Readers have been busy getting in touch lately – and I’m glad they have. Here is a brilliant idea from a reader of Bird Table News. It’s something all bird lovers can get involved with.
Cats certainly do kill a lot of birds.
His suggestion is in reply to previous comments on the horror of cats killing birds
This is the suggestion:
Perhaps a change in ….
THE WANDERING CAT act..which is decades out of date. This would then make owners of cats be responsible for their pets activities..
The RSPB should have promoted this move long ago???
Further thoughts on cat control , – would be to contact your local authority requesting a change on cats free wandering status,because of its adverse impact on the natural environment. This is now an out dated law for cats which was implemented decades ago when common bird numbers were in abundance .
As of now common birds are in dangerous decline.
Thanks for getting in touch.
The Wandering Cats Act and change of status on cats free wandering status. Two suggestions that we could all look into with the knowledge it would certainly help our garden birds.
I will write more on this.
I get people contacting me from all over the world. Randy from Iowa, USA has been in touch. Strangely it is very similar to my previous article – Randy says – This is something that I’ve been fascinated by lately. I work in agriculture in northwest Iowa, and there are piles of grain everywhere, which attract a lot of sparrows, and I see these fights a lot. Every few weeks during the spring and summer, it seems. I haven’t actually seen a fatality happen, as the fights move on quickly as the victim bird tries to flee, but because of the viciousness, there is no question in my mind that the only outcomes to these fights would be that the bird dies or manages to escape. There is a lot of food for them where I work (thus why there are so many of them), so I know it’s not a food shortage situation. I’ll hear a bird commotion, a lot of excited sounding chirping, and then I’ll see a group of sparrows ganging up on one particular sparrow, chasing it and viciously attacking it. And I’ve always wondered what it is that sets these fights off
This is from an article in Bird Table News that was published in 2010
http://birdtablenews.com/2010/05/yes-sparrows-do-kill-other-sparrows/ Has anyone else seen this happening?
Ruth contacted me with this –
We were horrified to see six sparrows pecking at a dead sparrow this morning. Didn’t know if they had killed it or not but never seen this before and we have always fed and have dozens of the birds in the garden.
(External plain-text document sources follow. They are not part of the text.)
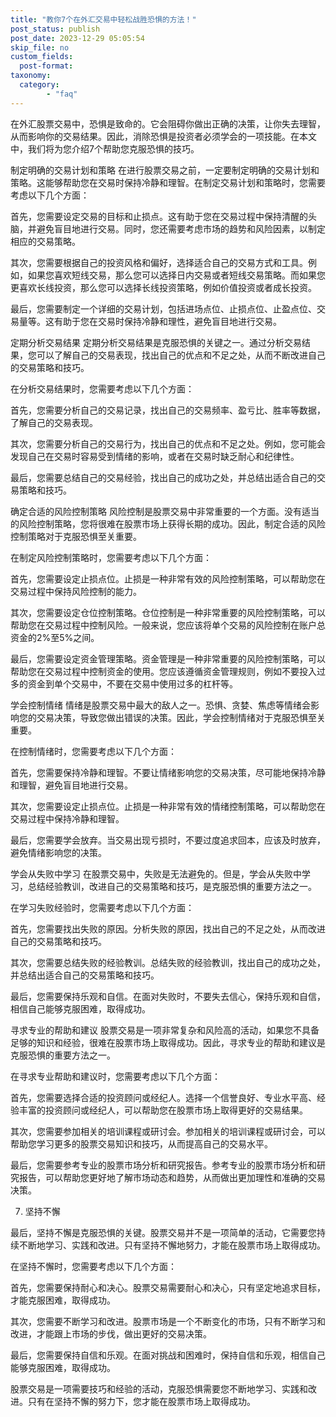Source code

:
 ```yaml
---
title: "教你7个在外汇交易中轻松战胜恐惧的方法！"
post_status: publish
post_date: 2023-12-29 05:05:54
skip_file: no
custom_fields: 
  post-format: 
taxonomy:
  category:
        - "faq"
---
```


在外汇股票交易中，恐惧是致命的。它会阻碍你做出正确的决策，让你失去理智，从而影响你的交易结果。因此，消除恐惧是投资者必须学会的一项技能。在本文中，我们将为您介绍7个帮助您克服恐惧的技巧。

制定明确的交易计划和策略 在进行股票交易之前，一定要制定明确的交易计划和策略。这能够帮助您在交易时保持冷静和理智。在制定交易计划和策略时，您需要考虑以下几个方面：

首先，您需要设定交易的目标和止损点。这有助于您在交易过程中保持清醒的头脑，并避免盲目地进行交易。同时，您还需要考虑市场的趋势和风险因素，以制定相应的交易策略。

其次，您需要根据自己的投资风格和偏好，选择适合自己的交易方式和工具。例如，如果您喜欢短线交易，那么您可以选择日内交易或者短线交易策略。而如果您更喜欢长线投资，那么您可以选择长线投资策略，例如价值投资或者成长投资。

最后，您需要制定一个详细的交易计划，包括进场点位、止损点位、止盈点位、交易量等。这有助于您在交易时保持冷静和理性，避免盲目地进行交易。

定期分析交易结果 定期分析交易结果是克服恐惧的关键之一。通过分析交易结果，您可以了解自己的交易表现，找出自己的优点和不足之处，从而不断改进自己的交易策略和技巧。

在分析交易结果时，您需要考虑以下几个方面：

首先，您需要分析自己的交易记录，找出自己的交易频率、盈亏比、胜率等数据，了解自己的交易表现。

其次，您需要分析自己的交易行为，找出自己的优点和不足之处。例如，您可能会发现自己在交易时容易受到情绪的影响，或者在交易时缺乏耐心和纪律性。

最后，您需要总结自己的交易经验，找出自己的成功之处，并总结出适合自己的交易策略和技巧。

确定合适的风险控制策略 风险控制是股票交易中非常重要的一个方面。没有适当的风险控制策略，您将很难在股票市场上获得长期的成功。因此，制定合适的风险控制策略对于克服恐惧至关重要。

在制定风险控制策略时，您需要考虑以下几个方面：

首先，您需要设定止损点位。止损是一种非常有效的风险控制策略，可以帮助您在交易过程中保持风险控制的能力。

其次，您需要设定仓位控制策略。仓位控制是一种非常重要的风险控制策略，可以帮助您在交易过程中控制风险。一般来说，您应该将单个交易的风险控制在账户总资金的2%至5%之间。

最后，您需要设定资金管理策略。资金管理是一种非常重要的风险控制策略，可以帮助您在交易过程中控制资金的使用。您应该遵循资金管理规则，例如不要投入过多的资金到单个交易中，不要在交易中使用过多的杠杆等。

学会控制情绪 情绪是股票交易中最大的敌人之一。恐惧、贪婪、焦虑等情绪会影响您的交易决策，导致您做出错误的决策。因此，学会控制情绪对于克服恐惧至关重要。

在控制情绪时，您需要考虑以下几个方面：

首先，您需要保持冷静和理智。不要让情绪影响您的交易决策，尽可能地保持冷静和理智，避免盲目地进行交易。

其次，您需要设定止损点位。止损是一种非常有效的情绪控制策略，可以帮助您在交易过程中保持冷静和理智。

最后，您需要学会放弃。当交易出现亏损时，不要过度追求回本，应该及时放弃，避免情绪影响您的决策。

学会从失败中学习 在股票交易中，失败是无法避免的。但是，学会从失败中学习，总结经验教训，改进自己的交易策略和技巧，是克服恐惧的重要方法之一。

在学习失败经验时，您需要考虑以下几个方面：

首先，您需要找出失败的原因。分析失败的原因，找出自己的不足之处，从而改进自己的交易策略和技巧。

其次，您需要总结失败的经验教训。总结失败的经验教训，找出自己的成功之处，并总结出适合自己的交易策略和技巧。

最后，您需要保持乐观和自信。在面对失败时，不要失去信心，保持乐观和自信，相信自己能够克服困难，取得成功。

寻求专业的帮助和建议 股票交易是一项非常复杂和风险高的活动，如果您不具备足够的知识和经验，很难在股票市场上取得成功。因此，寻求专业的帮助和建议是克服恐惧的重要方法之一。

在寻求专业帮助和建议时，您需要考虑以下几个方面：

首先，您需要选择合适的投资顾问或经纪人。选择一个信誉良好、专业水平高、经验丰富的投资顾问或经纪人，可以帮助您在股票市场上取得更好的交易结果。

其次，您需要参加相关的培训课程或研讨会。参加相关的培训课程或研讨会，可以帮助您学习更多的股票交易知识和技巧，从而提高自己的交易水平。

最后，您需要参考专业的股票市场分析和研究报告。参考专业的股票市场分析和研究报告，可以帮助您更好地了解市场动态和趋势，从而做出更加理性和准确的交易决策。

7. 坚持不懈

最后，坚持不懈是克服恐惧的关键。股票交易并不是一项简单的活动，它需要您持续不断地学习、实践和改进。只有坚持不懈地努力，才能在股票市场上取得成功。

在坚持不懈时，您需要考虑以下几个方面：

首先，您需要保持耐心和决心。股票交易需要耐心和决心，只有坚定地追求目标，才能克服困难，取得成功。

其次，您需要不断学习和改进。股票市场是一个不断变化的市场，只有不断学习和改进，才能跟上市场的步伐，做出更好的交易决策。

最后，您需要保持自信和乐观。在面对挑战和困难时，保持自信和乐观，相信自己能够克服困难，取得成功。

股票交易是一项需要技巧和经验的活动，克服恐惧需要您不断地学习、实践和改进。只有在坚持不懈的努力下，您才能在股票市场上取得成功。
This in in reply to this article
I usually spend some time every day bird watching anonymously from my kitchen window as the different varieties of birds gather to eat food I’ve put out for them all. A happy blackie has found a piece of apple I’ve put at the base of a small bush. Then I get a surprise as a sparrow flies out from the depths of the small bush . A large pigeon arrives,then tries to get inside the mesh of the ground feeder, gives up and flies away. A starling sits nearby then accurately zooms in between the bars of the cage feeder, gets a morsel or two of food in its beak and zooms out again. Three Great Tits arrive. They are so colourful. Some birds hop from fence to grass, from bush to fence, from fence to feeder. Never still, often noisy. At last, when nearly all the food has gone, a timid thrush has appeared. It managed to get the last small piece of apple/ bread I could not see which. Now the view is bereft of birds for a second, then a blackie reappears. Now two thrushes walk around the caged bird feeder. I have opened the door of this feeder slightly especially for the thrushes but, annoyingly, they are oblivious to this open door. They give up and look for food on the grass. I slip outside and put a bit more bird food out. A few busy chaffinches flit on and off the bird table. Now a sparrow has joined them. I think about how long I’ve been feeding birds and remember, a few years ago a bright coloured woodpecker sat relaxing on the fence for a magical few moment. It was wonderful to see this woodpecker at such close quarters (the fence is only a few feet away from my window). I stood stock still hoping it would stay or hop to the wired peanut feeder, but it flew away. I’ve never seen one again in the garden. It’s left me with a memory I’ll treasure. The area round our house must be healthy and attractive to birds. They bring so much colour and noise to this small corner of my garden. What a variety of birds we have in this country. Perhaps we take them all for granted. When my credit card bill comes for the bird food I’ve just purchased I’ll remember these moments.